As reported by The Indian Express, the bill’s provisions would give the US President significant leverage to impose punitive tariffs and secondary sanctions on countries buying Russian energy. Indian officials have communicated to US lawmakers that New Delhi has already reduced its Russian oil imports, and discussions are ongoing to seek relief from the current tariff regime.
As highlighted by Deccan Herald, the Sanctioning of Russia Act 2025 would penalise countries that knowingly engage in trade involving Russian-origin energy products. India, as the second-largest buyer of Russian oil after China, has been specifically named as a target for these proposed measures. The bill is expected to move forward in the US Congress, with a bipartisan vote anticipated soon.
Coverage revealed that India’s Russian oil imports have declined in recent months, with official data showing an 18% drop between April and October 2025 compared to the previous year. Despite this reduction, the US administration maintains that further action is necessary to curtail Russia’s revenue streams.
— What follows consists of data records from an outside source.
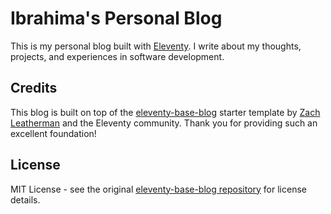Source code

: # Ibrahima's Personal Blog

This is my personal blog built with [Eleventy](https://www.11ty.dev/). I write about my thoughts, projects, and experiences in software development.


## Credits

This blog is built on top of the [eleventy-base-blog](https://github.com/11ty/eleventy-base-blog) starter template by [Zach Leatherman](https://github.com/zachleat) and the Eleventy community. Thank you for providing such an excellent foundation!

## License

MIT License - see the original [eleventy-base-blog repository](https://github.com/11ty/eleventy-base-blog) for license details.

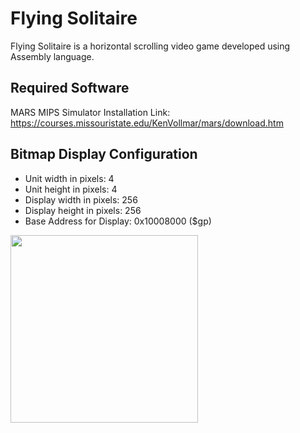 # Flying Solitaire
Flying Solitaire is a horizontal scrolling video game developed using Assembly language.

## Required Software
MARS MIPS Simulator Installation Link: https://courses.missouristate.edu/KenVollmar/mars/download.htm

## Bitmap Display Configuration
- Unit width in pixels: 4
- Unit height in pixels: 4
- Display width in pixels: 256
- Display height in pixels: 256
- Base Address for Display: 0x10008000 ($gp)

<image src="https://user-images.githubusercontent.com/69637288/129254822-650a61b5-b48a-4124-960e-4e56ee8c9fab.png" width="300" height="300">

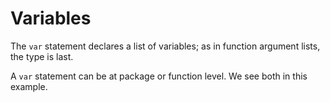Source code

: # Variables


The `var` statement declares a list of variables; as in function argument lists, the type is last.

A `var` statement can be at package or function level. We see both in this example.

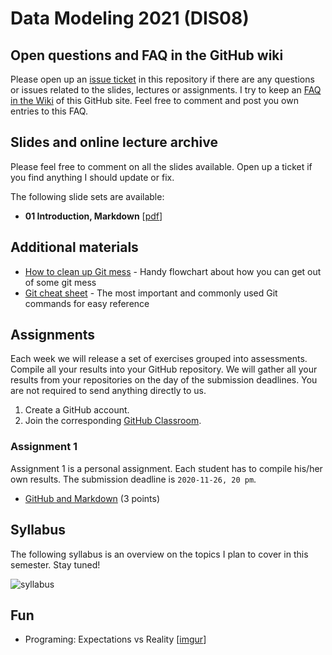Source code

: # Data Modeling 2021 (DIS08) 

## Open questions and FAQ in the GitHub wiki

Please open up an [issue ticket](https://github.com/dis-data-modeling-2020/slides/issues) in this repository if there are any questions or issues related to the slides, lectures or assignments. I try to keep an [FAQ in the Wiki](https://github.com/dis-data-modeling-2020/slides/wiki) of this GitHub site. Feel free to comment and post you own entries to this FAQ.

## Slides and online lecture archive

Please feel free to comment on all the slides available. Open up a ticket if you find anything I should update or fix. 

The following slide sets are available:

* __01 Introduction, Markdown__ [[pdf](slides/DIS08-01-introduction.pdf)] 

## Additional materials 

* [How to clean up Git mess](http://justinhileman.info/article/git-pretty/git-pretty.pdf) - Handy flowchart about how you can get out of some git mess
* [Git cheat sheet](https://education.github.com/git-cheat-sheet-education.pdf) - The most important and commonly used Git commands for easy reference


## Assignments

Each week we will release a set of exercises grouped into assessments. Compile all your results into your GitHub repository. We will gather all your results from your repositories on the day of the submission deadlines. You are not required to send anything directly to us.

1. Create a GitHub account.
2. Join the corresponding [GitHub Classroom](https://classroom.github.com/a/Nshauyhh).

### Assignment 1

Assignment 1 is a personal assignment. Each student has to compile his/her own results. The submission deadline is `2020-11-26, 20 pm`. 

* [GitHub and Markdown](assignment1.md) (3 points)

## Syllabus

The following syllabus is an overview on the topics I plan to cover in this semester. Stay tuned!

![syllabus](syllabus.png)

## Fun

* Programing: Expectations vs Reality [[imgur](https://imgur.com/gallery/laOofrv)]
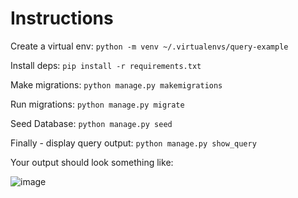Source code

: # Instructions
Create a virtual env:
`python -m venv ~/.virtualenvs/query-example`

Install deps:
`pip install -r requirements.txt`

Make migrations:
`python manage.py makemigrations`

Run migrations:
`python manage.py migrate`

Seed Database:
`python manage.py seed`

Finally - display query output:
`python manage.py show_query`

Your output should look something like:

![image](https://user-images.githubusercontent.com/411454/232252309-a825adc8-a3af-4ce7-985b-9d8049063ac0.png)
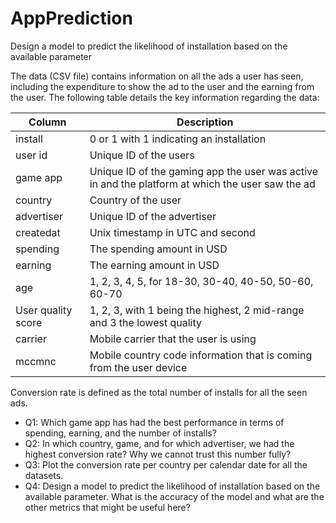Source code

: # AppPrediction
Design a model to predict the likelihood of installation based on the available parameter

The data (CSV file) contains information on all the ads a user has seen, including the expenditure to show the ad to the user and the earning from the user. The following table details the key
information regarding the data:

| Column | Description |
| -------- | -------- |
| install  | 0 or 1 with 1 indicating an installation |
| user id  | Unique ID of the users |
| game app  | Unique ID of the gaming app the user was active in and the platform at which the user saw the ad |
| country | Country of the user |
| advertiser | Unique ID of the advertiser |
| createdat | Unix timestamp in UTC and second |
| spending | The spending amount in USD |
| earning | The earning amount in USD |
| age | 1, 2, 3, 4, 5, for 18-30, 30-40, 40-50, 50-60, 60-70 |
| User quality score | 1, 2, 3, with 1 being the highest, 2 mid-range and 3 the lowest quality |
| carrier | Mobile carrier that the user is using |
| mccmnc | Mobile country code information that is coming from the user device |


Conversion rate is defined as the total number of installs for all the seen ads.

* Q1: Which game app has had the best performance in terms of spending, earning, and the
number of installs?
* Q2: In which country, game, and for which advertiser, we had the highest conversion rate? Why
we cannot trust this number fully?
* Q3: Plot the conversion rate per country per calendar date for all the datasets.
* Q4: Design a model to predict the likelihood of installation based on the available parameter.
What is the accuracy of the model and what are the other metrics that might be useful here?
India’s export sectors have experienced mixed impacts from the existing tariffs. Analysis showed that while exports of certain goods like pearls, precious stones, and gold jewellery to the US have declined sharply, other sectors such as telecom instruments and electrical machinery have seen growth. Indian exporters have also diversified into new markets, with increased shipments to Europe and China helping to offset losses in the US market.
India’s government projects a GDP growth rate of 7.4% for FY26, reflecting economic resilience despite tariff pressures. Reporting indicated that private consumption and investment remain strong, and the manufacturing sector is expected to expand by 7% year-on-year.
“Prime Minister Modi’s a very good man. He’s a good guy. He knew I was not happy. It was important to make me happy. They do trade, and we can raise tariffs on them very quickly,” Donald Trump stated, as quoted in multiple sources.
Diplomatic exchanges have reflected the strain caused by the tariff increases. Following reports, Prime Minister Narendra Modi has expressed dissatisfaction with the tariffs, while the Indian government has emphasised its commitment to stable energy prices and secure supplies. India has also denied claims that it promised to cease Russian oil purchases in exchange for tariff relief.
US officials have reiterated that tariff pressure is intended to influence India’s energy policy. The ongoing negotiations for a comprehensive India-US trade deal remain unresolved, and the possibility of further tariff hikes continues to create uncertainty for Indian exporters as details emerged.
Note: This article is produced using AI-assisted tools and is based on publicly available information. It has been reviewed by The Quint's editorial team before publishing.